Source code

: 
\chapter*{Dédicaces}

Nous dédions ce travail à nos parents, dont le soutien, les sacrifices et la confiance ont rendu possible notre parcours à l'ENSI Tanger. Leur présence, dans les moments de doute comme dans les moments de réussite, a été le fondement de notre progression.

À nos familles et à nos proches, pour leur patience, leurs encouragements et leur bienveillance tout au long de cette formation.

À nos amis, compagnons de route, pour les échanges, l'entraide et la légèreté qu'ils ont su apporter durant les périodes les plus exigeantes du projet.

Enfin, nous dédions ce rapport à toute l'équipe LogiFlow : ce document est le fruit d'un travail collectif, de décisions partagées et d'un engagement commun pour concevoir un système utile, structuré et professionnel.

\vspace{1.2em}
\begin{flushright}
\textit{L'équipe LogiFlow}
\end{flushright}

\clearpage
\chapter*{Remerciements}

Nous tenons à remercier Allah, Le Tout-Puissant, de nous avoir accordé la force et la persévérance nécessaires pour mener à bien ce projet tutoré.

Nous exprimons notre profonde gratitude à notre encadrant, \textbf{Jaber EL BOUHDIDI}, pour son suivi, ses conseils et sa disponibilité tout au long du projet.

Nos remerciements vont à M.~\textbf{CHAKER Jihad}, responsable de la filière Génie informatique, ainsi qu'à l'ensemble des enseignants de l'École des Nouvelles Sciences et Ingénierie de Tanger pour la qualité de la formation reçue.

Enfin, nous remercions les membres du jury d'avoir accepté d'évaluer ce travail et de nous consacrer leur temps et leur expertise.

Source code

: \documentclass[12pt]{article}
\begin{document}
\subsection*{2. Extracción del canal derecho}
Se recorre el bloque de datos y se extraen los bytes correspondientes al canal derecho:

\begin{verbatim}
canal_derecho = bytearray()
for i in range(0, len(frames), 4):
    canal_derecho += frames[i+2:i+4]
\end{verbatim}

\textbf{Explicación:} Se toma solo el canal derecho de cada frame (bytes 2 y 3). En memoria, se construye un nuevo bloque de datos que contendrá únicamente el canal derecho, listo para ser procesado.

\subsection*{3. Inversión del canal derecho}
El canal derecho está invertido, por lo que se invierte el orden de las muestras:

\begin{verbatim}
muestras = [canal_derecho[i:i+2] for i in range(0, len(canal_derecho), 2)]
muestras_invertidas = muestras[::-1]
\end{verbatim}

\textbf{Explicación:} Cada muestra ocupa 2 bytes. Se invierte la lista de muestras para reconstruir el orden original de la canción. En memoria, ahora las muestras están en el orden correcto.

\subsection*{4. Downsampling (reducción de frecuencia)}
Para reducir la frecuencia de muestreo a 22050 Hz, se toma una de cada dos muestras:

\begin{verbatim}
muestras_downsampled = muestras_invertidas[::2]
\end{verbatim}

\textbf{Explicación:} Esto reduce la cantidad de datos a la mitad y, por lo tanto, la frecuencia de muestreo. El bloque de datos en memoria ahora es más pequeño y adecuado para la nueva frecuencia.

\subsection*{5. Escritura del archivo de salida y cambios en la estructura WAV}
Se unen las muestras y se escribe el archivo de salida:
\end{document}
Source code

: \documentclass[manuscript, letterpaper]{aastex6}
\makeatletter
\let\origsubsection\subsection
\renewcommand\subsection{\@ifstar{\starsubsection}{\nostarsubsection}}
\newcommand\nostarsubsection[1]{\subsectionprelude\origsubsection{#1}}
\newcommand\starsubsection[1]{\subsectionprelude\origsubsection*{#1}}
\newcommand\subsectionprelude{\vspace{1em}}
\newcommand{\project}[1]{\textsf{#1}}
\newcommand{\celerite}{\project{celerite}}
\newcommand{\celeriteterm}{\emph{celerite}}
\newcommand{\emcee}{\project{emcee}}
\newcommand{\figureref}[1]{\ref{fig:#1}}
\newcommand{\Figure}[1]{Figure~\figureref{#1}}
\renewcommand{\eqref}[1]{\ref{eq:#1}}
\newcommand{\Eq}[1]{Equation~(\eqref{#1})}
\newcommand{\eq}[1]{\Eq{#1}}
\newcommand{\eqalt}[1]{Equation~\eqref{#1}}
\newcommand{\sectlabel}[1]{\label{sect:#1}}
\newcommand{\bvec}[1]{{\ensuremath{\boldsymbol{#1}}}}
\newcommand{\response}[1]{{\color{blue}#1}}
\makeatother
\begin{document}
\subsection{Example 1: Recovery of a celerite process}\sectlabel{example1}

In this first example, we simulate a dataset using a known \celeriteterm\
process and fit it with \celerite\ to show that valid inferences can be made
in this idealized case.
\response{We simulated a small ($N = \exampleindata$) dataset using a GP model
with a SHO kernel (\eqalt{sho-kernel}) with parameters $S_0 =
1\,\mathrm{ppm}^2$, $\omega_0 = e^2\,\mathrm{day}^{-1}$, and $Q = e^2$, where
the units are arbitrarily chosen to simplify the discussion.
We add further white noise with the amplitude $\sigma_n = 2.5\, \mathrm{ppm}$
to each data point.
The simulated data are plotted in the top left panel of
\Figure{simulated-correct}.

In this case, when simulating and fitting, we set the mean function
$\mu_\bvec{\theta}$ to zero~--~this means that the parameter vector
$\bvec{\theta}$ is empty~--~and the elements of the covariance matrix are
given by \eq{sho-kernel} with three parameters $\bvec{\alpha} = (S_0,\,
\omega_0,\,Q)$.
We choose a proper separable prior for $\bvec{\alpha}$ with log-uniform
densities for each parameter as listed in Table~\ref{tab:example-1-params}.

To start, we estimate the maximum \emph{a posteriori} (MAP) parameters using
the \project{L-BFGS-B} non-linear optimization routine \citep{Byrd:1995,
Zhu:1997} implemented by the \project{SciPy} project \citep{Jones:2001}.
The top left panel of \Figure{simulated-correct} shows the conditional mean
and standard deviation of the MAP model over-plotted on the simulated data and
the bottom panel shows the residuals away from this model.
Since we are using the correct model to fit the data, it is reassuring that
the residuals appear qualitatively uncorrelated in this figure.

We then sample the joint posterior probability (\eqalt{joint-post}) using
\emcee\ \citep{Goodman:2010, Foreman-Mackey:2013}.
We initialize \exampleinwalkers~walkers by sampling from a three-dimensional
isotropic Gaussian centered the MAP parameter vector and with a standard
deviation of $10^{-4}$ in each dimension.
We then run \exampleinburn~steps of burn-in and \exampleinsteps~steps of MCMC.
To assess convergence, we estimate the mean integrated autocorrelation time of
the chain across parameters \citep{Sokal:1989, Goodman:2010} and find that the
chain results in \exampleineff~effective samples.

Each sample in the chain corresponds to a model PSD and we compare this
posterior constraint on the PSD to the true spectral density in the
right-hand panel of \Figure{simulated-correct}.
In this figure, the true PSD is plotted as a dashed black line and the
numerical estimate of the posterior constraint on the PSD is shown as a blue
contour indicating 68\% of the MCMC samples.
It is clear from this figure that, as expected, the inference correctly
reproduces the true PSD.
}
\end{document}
• • • •
* [EXERCISE BRIEF]:
From the records, copy every line that has the string "residuals" in it.

* [RESPONSE AREA]:
the bottom panel shows the residuals away from this model.
the residuals appear qualitatively uncorrelated in this figure.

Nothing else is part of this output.